Runtime secret visibility is the ability to observe when and where secrets are accessed while systems are actively running. It matters because static inventories alone do not show whether a tool, workflow, or workload is reading credentials in memory, files, or logs.
Expanded Definition
Runtime secret visibility is the operational ability to detect when a secret is actually being read, passed, cached, or exposed during execution. It is narrower than inventory management and broader than simple log scanning, because it focuses on live access paths in agents, CI/CD jobs, containers, and application memory.
In NHI security, the term covers credentials, tokens, API keys, and certificates that may appear in process memory, environment variables, mounted files, debug output, or telemetry. The industry does not yet have a single standard that governs how runtime visibility should be implemented, so definitions vary across vendors and platform teams. That matters because a vault may show that a secret exists, while runtime visibility shows whether a workload is actively using it or leaking it into places that can be copied or replayed. The OWASP Non-Human Identity Top 10 places strong emphasis on secret handling, but practitioners still need operational telemetry to prove how secrets behave once execution begins.
The most common misapplication is treating a secret inventory as runtime visibility, which occurs when teams equate storage location with active access control.
Examples and Use Cases
Implementing runtime secret visibility rigorously often introduces telemetry overhead and privacy review work, requiring organisations to weigh faster detection against additional engineering and data-governance cost.
- Monitoring a CI/CD job to confirm whether an API key is loaded only for the build step, then discarded before artifact publishing. This helps distinguish approved use from unnecessary exposure, a pattern echoed in the CI/CD pipeline exploitation case study.

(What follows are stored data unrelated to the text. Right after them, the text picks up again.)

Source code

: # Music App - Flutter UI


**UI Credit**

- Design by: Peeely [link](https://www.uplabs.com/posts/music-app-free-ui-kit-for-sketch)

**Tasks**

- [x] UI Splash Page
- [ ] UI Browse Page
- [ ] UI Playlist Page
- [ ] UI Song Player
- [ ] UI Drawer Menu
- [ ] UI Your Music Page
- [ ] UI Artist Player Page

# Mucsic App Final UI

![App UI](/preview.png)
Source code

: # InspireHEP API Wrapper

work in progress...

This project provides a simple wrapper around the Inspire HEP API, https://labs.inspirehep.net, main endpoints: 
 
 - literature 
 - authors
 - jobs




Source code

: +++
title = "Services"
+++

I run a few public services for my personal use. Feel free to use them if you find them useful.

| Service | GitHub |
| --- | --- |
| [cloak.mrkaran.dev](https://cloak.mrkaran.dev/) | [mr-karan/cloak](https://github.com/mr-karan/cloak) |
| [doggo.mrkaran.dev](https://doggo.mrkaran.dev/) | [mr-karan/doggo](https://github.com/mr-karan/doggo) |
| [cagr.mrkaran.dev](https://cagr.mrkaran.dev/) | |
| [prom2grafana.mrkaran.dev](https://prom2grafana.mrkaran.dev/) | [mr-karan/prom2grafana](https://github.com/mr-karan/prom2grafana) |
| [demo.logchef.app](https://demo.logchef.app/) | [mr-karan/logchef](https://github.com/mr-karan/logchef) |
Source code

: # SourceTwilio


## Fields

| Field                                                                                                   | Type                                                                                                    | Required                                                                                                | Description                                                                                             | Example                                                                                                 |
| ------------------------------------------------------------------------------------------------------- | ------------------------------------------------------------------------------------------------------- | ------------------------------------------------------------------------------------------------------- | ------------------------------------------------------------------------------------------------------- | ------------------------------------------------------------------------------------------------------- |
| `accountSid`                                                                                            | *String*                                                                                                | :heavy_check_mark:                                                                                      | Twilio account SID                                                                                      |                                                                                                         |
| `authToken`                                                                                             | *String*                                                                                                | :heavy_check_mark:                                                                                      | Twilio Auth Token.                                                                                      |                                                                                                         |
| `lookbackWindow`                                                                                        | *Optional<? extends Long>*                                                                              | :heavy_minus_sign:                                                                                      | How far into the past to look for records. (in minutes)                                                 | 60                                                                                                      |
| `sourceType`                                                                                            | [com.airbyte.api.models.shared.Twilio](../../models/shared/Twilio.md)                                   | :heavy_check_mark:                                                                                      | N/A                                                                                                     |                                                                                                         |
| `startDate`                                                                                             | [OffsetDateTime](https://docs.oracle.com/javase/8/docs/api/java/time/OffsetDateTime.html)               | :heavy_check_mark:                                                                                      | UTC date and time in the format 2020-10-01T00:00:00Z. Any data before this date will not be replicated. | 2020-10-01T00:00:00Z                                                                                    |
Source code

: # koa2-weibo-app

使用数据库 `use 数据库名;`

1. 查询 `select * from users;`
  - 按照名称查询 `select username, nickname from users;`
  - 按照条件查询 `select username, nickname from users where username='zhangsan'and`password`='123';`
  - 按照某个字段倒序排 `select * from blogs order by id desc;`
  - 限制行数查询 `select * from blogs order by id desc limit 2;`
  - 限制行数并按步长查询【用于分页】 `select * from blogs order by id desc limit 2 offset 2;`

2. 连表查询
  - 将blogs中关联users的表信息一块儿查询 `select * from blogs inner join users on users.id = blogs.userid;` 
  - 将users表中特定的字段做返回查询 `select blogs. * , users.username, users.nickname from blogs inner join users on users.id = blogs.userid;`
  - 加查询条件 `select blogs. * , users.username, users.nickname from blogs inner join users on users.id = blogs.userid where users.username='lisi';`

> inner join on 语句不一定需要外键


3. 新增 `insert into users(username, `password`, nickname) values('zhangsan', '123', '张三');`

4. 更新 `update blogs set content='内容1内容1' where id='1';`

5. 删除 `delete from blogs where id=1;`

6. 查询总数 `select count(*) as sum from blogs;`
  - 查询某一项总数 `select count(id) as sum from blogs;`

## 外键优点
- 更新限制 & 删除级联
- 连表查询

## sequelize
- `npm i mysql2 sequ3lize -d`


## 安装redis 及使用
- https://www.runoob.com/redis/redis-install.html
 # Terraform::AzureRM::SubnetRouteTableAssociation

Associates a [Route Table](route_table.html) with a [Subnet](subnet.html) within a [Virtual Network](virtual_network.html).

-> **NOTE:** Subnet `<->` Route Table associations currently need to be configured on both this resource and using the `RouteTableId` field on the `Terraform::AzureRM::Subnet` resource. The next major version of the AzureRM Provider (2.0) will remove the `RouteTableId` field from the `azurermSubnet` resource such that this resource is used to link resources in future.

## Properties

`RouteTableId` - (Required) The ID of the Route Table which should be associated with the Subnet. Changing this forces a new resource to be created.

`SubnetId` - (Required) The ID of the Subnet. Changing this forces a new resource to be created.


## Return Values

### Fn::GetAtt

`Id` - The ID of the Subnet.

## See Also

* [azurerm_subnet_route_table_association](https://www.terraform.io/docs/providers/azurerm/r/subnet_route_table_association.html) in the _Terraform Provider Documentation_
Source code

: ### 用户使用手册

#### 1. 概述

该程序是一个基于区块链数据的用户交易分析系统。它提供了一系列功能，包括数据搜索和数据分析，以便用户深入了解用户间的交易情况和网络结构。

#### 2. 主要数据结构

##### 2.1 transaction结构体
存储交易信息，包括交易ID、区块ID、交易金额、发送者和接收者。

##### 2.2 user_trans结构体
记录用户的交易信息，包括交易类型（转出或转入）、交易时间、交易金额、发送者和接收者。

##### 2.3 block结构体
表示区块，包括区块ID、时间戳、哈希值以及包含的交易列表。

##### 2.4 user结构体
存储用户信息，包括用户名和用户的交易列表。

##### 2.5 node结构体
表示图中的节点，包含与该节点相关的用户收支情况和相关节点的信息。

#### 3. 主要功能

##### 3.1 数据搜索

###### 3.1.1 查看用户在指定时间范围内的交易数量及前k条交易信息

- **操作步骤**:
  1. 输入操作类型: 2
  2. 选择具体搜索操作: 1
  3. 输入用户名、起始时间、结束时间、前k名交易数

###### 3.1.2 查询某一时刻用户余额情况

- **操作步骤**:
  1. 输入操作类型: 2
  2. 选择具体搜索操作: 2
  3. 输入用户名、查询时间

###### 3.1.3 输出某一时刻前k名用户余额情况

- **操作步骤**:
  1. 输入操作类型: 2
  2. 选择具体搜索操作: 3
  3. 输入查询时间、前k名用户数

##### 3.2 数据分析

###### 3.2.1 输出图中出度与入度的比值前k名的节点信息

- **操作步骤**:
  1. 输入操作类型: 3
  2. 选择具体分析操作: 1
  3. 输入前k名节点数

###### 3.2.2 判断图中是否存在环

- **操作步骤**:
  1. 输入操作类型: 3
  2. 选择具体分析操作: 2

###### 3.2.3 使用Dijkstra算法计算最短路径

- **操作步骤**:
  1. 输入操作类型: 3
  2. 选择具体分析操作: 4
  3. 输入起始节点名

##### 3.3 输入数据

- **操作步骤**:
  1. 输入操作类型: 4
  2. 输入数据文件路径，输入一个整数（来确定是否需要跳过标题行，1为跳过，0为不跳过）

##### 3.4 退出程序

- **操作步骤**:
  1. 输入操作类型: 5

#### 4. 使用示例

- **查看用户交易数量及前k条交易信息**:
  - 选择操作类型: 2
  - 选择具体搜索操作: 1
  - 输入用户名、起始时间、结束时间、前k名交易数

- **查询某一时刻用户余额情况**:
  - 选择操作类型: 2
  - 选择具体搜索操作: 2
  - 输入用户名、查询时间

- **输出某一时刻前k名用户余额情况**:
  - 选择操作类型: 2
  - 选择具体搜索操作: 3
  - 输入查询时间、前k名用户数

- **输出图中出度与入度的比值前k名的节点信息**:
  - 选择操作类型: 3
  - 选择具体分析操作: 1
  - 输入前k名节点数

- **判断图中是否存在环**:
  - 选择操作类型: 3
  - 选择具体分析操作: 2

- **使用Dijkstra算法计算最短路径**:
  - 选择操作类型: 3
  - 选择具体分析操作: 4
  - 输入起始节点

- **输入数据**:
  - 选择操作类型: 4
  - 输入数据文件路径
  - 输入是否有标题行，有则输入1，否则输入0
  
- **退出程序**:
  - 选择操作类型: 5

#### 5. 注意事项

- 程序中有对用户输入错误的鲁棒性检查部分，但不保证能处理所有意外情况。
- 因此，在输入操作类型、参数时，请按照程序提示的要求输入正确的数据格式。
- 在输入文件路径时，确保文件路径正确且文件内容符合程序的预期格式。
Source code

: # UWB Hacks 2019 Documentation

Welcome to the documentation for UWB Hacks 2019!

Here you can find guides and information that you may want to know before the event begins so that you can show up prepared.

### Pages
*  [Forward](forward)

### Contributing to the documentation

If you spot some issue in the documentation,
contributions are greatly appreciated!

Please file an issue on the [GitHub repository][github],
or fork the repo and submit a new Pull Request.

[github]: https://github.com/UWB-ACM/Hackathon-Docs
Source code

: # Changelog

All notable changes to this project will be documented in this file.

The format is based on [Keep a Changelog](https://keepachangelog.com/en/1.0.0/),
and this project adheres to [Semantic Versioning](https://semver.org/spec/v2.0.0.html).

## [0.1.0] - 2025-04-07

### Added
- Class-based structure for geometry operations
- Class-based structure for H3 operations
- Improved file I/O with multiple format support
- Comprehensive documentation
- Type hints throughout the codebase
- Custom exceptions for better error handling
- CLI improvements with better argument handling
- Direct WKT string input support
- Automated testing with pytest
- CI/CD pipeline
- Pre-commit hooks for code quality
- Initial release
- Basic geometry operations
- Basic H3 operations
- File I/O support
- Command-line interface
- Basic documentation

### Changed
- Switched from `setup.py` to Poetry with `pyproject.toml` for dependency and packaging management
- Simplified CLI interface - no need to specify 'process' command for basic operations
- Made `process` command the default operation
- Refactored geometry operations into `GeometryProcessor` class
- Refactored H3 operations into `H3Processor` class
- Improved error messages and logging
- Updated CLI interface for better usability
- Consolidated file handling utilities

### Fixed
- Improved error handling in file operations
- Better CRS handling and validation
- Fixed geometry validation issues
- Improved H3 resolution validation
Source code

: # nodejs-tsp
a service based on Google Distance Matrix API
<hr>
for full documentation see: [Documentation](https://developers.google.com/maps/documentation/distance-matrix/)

- Tracing a containerized agent to see whether it reads secrets from a mounted file or from environment variables that later appear in crash dumps. That distinction is central to the Ultimate Guide to NHIs — Static vs Dynamic Secrets.
- Detecting a GitHub Action that prints masked values into logs but still leaves a usable token in memory long enough for exfiltration, as seen in the Reviewdog GitHub Action supply chain attack.
- Watching for a service account secret that is read by an autonomous agent during tool execution, then reused outside its intended scope. That control point aligns with the runtime trust model described in the OWASP Non-Human Identity Top 10.
- Correlating secret access with unusual execution paths after a breach investigation, especially when secrets were buried in code or workflow files, a recurring theme in the Guide to the Secret Sprawl Challenge.
Why It Matters in NHI Security
Runtime secret visibility matters because compromised NHIs rarely fail at the inventory layer first; they fail where credentials are actually used. NHI programs often discover that a secret is present in many places but cannot answer whether it was accessed by an agent, leaked to logs, or copied by an attacker during execution. That gap weakens incident response, secret rotation, and Zero Trust enforcement.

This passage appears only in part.